Transcribe every record below word for word.
═════ Provided data ═════
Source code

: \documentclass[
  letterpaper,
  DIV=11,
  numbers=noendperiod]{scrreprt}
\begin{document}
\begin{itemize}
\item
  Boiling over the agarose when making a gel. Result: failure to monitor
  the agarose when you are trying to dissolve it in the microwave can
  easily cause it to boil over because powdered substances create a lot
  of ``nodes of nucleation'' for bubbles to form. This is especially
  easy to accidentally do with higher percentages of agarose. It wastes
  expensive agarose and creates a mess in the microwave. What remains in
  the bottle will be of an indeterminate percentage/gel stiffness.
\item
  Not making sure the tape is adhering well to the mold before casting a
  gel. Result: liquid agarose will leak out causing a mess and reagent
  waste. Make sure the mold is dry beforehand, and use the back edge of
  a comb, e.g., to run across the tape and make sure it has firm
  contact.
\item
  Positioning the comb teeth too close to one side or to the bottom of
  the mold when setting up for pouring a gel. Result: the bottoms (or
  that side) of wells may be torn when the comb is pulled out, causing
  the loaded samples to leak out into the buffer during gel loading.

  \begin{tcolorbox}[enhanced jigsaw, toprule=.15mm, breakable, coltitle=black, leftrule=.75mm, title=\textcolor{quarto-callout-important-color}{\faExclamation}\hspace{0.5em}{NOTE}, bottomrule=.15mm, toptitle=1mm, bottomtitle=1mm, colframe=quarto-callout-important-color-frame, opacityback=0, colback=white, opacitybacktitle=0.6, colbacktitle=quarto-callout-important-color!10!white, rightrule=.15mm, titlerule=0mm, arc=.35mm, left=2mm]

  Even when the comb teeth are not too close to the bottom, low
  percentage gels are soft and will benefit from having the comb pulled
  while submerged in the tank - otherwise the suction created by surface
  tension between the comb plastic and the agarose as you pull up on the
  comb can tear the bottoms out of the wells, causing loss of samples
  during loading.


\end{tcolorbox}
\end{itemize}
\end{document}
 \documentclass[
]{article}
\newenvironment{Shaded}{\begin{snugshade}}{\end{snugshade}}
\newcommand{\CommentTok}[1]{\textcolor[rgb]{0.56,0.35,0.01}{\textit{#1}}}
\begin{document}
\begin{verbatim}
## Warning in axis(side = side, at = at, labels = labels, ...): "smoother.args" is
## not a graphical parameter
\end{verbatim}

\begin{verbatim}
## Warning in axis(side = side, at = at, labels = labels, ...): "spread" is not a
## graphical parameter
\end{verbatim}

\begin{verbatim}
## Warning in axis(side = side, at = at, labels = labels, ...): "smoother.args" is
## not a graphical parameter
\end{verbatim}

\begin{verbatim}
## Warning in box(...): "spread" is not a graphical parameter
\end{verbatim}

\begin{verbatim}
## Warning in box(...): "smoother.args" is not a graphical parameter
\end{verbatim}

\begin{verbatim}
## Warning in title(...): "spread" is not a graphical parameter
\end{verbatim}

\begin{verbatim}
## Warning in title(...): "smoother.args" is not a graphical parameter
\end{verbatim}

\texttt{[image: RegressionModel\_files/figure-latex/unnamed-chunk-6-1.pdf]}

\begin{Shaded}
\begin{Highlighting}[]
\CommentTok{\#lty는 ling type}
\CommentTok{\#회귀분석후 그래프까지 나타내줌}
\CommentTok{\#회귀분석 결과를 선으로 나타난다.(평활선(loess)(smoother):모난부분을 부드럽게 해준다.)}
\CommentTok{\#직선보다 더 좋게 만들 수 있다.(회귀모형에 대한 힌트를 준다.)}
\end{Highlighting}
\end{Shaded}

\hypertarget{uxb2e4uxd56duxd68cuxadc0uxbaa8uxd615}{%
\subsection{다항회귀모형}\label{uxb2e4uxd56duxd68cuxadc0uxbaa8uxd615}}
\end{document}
═════
Your response:
Source code

: \documentclass[
  letterpaper,
  DIV=11,
  numbers=noendperiod]{scrreprt}
\begin{document}
\begin{itemize}
\item
  Boiling over the agarose when making a gel. Result: failure to monitor
  the agarose when you are trying to dissolve it in the microwave can
  easily cause it to boil over because powdered substances create a lot
  of ``nodes of nucleation'' for bubbles to form. This is especially
  easy to accidentally do with higher percentages of agarose. It wastes
  expensive agarose and creates a mess in the microwave. What remains in
  the bottle will be of an indeterminate percentage/gel stiffness.
\item
  Not making sure the tape is adhering well to the mold before casting a
  gel. Result: liquid agarose will leak out causing a mess and reagent
  waste. Make sure the mold is dry beforehand, and use the back edge of
  a comb, e.g., to run across the tape and make sure it has firm
  contact.
\item
  Positioning the comb teeth too close to one side or to the bottom of
  the mold when setting up for pouring a gel. Result: the bottoms (or
  that side) of wells may be torn when the comb is pulled out, causing
  the loaded samples to leak out into the buffer during gel loading.

  \begin{tcolorbox}[enhanced jigsaw, toprule=.15mm, breakable, coltitle=black, leftrule=.75mm, title=\textcolor{quarto-callout-important-color}{\faExclamation}\hspace{0.5em}{NOTE}, bottomrule=.15mm, toptitle=1mm, bottomtitle=1mm, colframe=quarto-callout-important-color-frame, opacityback=0, colback=white, opacitybacktitle=0.6, colbacktitle=quarto-callout-important-color!10!white, rightrule=.15mm, titlerule=0mm, arc=.35mm, left=2mm]

  Even when the comb teeth are not too close to the bottom, low
  percentage gels are soft and will benefit from having the comb pulled
  while submerged in the tank - otherwise the suction created by surface
  tension between the comb plastic and the agarose as you pull up on the
  comb can tear the bottoms out of the wells, causing loss of samples
  during loading.


\end{tcolorbox}
\end{itemize}
\end{document}
 \documentclass[
]{article}
\newenvironment{Shaded}{\begin{snugshade}}{\end{snugshade}}
\newcommand{\CommentTok}[1]{\textcolor[rgb]{0.56,0.35,0.01}{\textit{#1}}}
\begin{document}
\begin{verbatim}
## Warning in axis(side = side, at = at, labels = labels, ...): "smoother.args" is
## not a graphical parameter
\end{verbatim}

\begin{verbatim}
## Warning in axis(side = side, at = at, labels = labels, ...): "spread" is not a
## graphical parameter
\end{verbatim}

\begin{verbatim}
## Warning in axis(side = side, at = at, labels = labels, ...): "smoother.args" is
## not a graphical parameter
\end{verbatim}

\begin{verbatim}
## Warning in box(...): "spread" is not a graphical parameter
\end{verbatim}

\begin{verbatim}
## Warning in box(...): "smoother.args" is not a graphical parameter
\end{verbatim}

\begin{verbatim}
## Warning in title(...): "spread" is not a graphical parameter
\end{verbatim}

\begin{verbatim}
## Warning in title(...): "smoother.args" is not a graphical parameter
\end{verbatim}

\texttt{[image: RegressionModel\_files/figure-latex/unnamed-chunk-6-1.pdf]}

\begin{Shaded}
\begin{Highlighting}[]
\CommentTok{\#lty는 ling type}
\CommentTok{\#회귀분석후 그래프까지 나타내줌}
\CommentTok{\#회귀분석 결과를 선으로 나타난다.(평활선(loess)(smoother):모난부분을 부드럽게 해준다.)}
\CommentTok{\#직선보다 더 좋게 만들 수 있다.(회귀모형에 대한 힌트를 준다.)}
\end{Highlighting}
\end{Shaded}

\hypertarget{uxb2e4uxd56duxd68cuxadc0uxbaa8uxd615}{%
\subsection{다항회귀모형}\label{uxb2e4uxd56duxd68cuxadc0uxbaa8uxd615}}
\end{document}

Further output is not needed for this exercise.